The announcement also included a cautionary note regarding forward-looking statements made in the press release. These statements, which are not historical facts, are based on current expectations and predictions about future events. As with any forward-looking statements, they are subject to various risks and uncertainties, such as changes in economic conditions, raw material and energy availability, market demand, competition, technology, and access to financing. The company’s filings with the SEC detail these risks further.

Investors are advised not to place undue reliance on these forward-looking statements, which apply only as of the date of the report. Mueller Industries also stated it has no obligation to update or publicly announce revisions to any forward-looking statements due to events occurring after the date of the release.

This dividend increase is based on a press release statement from Mueller Industries, Inc. and reflects the company’s performance and strategy for shareholder returns.

In other recent news, Mueller Industries reported fourth-quarter earnings that fell short of expectations, with adjusted earnings per share at $1.21 compared to the analyst consensus of $1.06. However, the company exceeded revenue projections, posting $923.5 million against an estimated $847 million, marking a 26.1% increase year-over-year. The revenue boost was attributed to acquisitions in the latter half of 2024 and increased unit volume in U.S. construction-related products, alongside higher copper prices. CEO Greg Christopher noted that the fourth quarter was the strongest of the year in terms of operating income performance. Mueller Industries generated $140.1 million in operating cash flow for the fourth quarter and $645.9 million for the full year, with year-end cash and short-term investments totaling $1.06 billion. The company is optimistic about its future, with several initiatives underway and a commitment to reinvest in core operations. Christopher also mentioned potential positive impacts from new trade and regulatory policies, although these are expected to take time to develop.

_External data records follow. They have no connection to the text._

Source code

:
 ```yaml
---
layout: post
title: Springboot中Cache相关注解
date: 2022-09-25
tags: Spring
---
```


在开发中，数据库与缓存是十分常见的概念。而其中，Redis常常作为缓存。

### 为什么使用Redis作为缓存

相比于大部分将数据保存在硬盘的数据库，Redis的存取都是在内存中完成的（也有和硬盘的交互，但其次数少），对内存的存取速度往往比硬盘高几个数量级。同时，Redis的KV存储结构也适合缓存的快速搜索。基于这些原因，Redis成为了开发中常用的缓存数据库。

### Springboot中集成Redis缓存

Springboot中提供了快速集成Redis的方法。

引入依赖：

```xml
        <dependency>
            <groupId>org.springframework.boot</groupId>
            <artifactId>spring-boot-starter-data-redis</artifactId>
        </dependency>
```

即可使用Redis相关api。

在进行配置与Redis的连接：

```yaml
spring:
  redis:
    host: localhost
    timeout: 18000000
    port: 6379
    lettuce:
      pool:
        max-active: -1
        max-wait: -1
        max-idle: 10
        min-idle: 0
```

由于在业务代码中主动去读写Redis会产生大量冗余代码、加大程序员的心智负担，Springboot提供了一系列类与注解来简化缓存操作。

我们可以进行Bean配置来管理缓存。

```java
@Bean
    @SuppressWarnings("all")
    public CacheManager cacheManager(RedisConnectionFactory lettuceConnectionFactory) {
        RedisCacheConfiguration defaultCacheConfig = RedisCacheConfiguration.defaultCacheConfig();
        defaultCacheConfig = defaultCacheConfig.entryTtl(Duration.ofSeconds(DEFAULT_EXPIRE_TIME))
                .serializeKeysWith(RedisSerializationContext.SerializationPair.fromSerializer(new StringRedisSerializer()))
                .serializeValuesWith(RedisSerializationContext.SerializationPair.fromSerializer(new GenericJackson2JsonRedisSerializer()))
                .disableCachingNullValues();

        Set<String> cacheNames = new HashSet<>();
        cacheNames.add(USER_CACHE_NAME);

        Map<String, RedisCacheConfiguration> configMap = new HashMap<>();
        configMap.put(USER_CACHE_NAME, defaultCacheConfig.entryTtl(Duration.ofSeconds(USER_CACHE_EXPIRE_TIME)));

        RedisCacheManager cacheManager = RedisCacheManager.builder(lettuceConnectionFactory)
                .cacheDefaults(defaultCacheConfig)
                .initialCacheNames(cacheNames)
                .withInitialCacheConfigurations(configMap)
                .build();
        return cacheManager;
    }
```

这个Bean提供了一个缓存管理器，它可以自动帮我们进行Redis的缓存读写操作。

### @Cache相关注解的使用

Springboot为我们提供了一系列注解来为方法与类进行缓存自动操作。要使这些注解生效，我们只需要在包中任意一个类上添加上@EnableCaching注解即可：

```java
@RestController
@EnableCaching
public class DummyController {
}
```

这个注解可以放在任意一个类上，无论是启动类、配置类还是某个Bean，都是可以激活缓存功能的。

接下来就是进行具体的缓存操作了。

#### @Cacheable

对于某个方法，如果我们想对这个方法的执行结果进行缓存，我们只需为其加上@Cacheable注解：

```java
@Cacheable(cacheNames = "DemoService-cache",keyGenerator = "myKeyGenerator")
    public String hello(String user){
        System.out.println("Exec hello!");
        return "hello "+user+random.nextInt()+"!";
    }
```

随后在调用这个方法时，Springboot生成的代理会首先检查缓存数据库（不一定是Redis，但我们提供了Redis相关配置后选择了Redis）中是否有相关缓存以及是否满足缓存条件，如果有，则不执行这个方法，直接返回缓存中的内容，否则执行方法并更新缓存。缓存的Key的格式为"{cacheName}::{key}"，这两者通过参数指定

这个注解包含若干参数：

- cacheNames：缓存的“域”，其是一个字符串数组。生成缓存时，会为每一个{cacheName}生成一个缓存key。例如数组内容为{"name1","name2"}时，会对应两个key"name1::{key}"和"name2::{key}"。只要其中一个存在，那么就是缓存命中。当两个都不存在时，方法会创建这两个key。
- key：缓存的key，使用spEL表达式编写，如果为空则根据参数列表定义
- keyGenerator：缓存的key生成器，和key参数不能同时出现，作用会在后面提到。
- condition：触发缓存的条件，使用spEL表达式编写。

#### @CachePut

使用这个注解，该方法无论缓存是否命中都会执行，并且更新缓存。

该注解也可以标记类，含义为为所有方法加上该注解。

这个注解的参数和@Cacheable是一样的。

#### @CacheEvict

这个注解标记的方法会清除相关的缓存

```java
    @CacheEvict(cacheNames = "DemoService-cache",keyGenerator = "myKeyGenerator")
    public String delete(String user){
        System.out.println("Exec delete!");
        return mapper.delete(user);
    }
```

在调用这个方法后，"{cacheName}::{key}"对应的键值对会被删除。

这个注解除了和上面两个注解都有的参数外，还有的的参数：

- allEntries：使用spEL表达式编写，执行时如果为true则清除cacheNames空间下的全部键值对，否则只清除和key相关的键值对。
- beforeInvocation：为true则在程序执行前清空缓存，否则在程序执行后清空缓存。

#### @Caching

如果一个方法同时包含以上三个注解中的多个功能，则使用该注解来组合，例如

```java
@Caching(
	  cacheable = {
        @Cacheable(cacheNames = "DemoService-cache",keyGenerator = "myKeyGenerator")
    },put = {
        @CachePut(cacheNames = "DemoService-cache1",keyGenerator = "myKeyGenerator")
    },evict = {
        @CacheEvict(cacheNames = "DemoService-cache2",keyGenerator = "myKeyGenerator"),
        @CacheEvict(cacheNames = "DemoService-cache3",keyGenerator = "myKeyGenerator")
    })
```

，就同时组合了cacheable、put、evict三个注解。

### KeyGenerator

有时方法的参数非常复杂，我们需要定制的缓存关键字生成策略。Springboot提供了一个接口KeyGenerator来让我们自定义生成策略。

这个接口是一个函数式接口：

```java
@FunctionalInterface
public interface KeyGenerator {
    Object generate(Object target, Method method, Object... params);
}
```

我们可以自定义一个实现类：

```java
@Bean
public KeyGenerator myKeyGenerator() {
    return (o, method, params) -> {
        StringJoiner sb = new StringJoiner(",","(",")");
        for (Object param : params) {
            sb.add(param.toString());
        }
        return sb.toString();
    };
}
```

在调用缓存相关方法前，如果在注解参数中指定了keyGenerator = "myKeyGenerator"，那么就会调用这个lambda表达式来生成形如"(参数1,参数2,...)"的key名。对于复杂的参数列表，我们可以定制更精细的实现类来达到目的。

This article was generated with the support of AI and reviewed by an editor. For more information see our T&C.

Latest comments

Risk Disclosure: Trading in financial instruments and/or cryptocurrencies involves high risks including the risk of losing some, or all, of your investment amount, and may not be suitable for all investors. Prices of cryptocurrencies are extremely volatile and may be affected by external factors such as financial, regulatory or political events. Trading on margin increases the financial risks.
Before deciding to trade in financial instrument or cryptocurrencies you should be fully informed of the risks and costs associated with trading the financial markets, carefully consider your investment objectives, level of experience, and risk appetite, and seek professional advice where needed.
Fusion Media would like to remind you that the data contained in this website is not necessarily real-time nor accurate. The data and prices on the website are not necessarily provided by any market or exchange, but may be provided by market makers, and so prices may not be accurate and may differ from the actual price at any given market, meaning prices are indicative and not appropriate for trading purposes. Fusion Media and any provider of the data contained in this website will not accept liability for any loss or damage as a result of your trading, or your reliance on the information contained within this website.
It is prohibited to use, store, reproduce, display, modify, transmit or distribute the data contained in this website without the explicit prior written permission of Fusion Media and/or the data provider. All intellectual property rights are reserved by the providers and/or the exchange providing the data contained in this website.
Fusion Media may be compensated by the advertisers that appear on the website, based on your interaction with the advertisements or advertisers
© 2007-2025 - Fusion Media Limited. All Rights Reserved.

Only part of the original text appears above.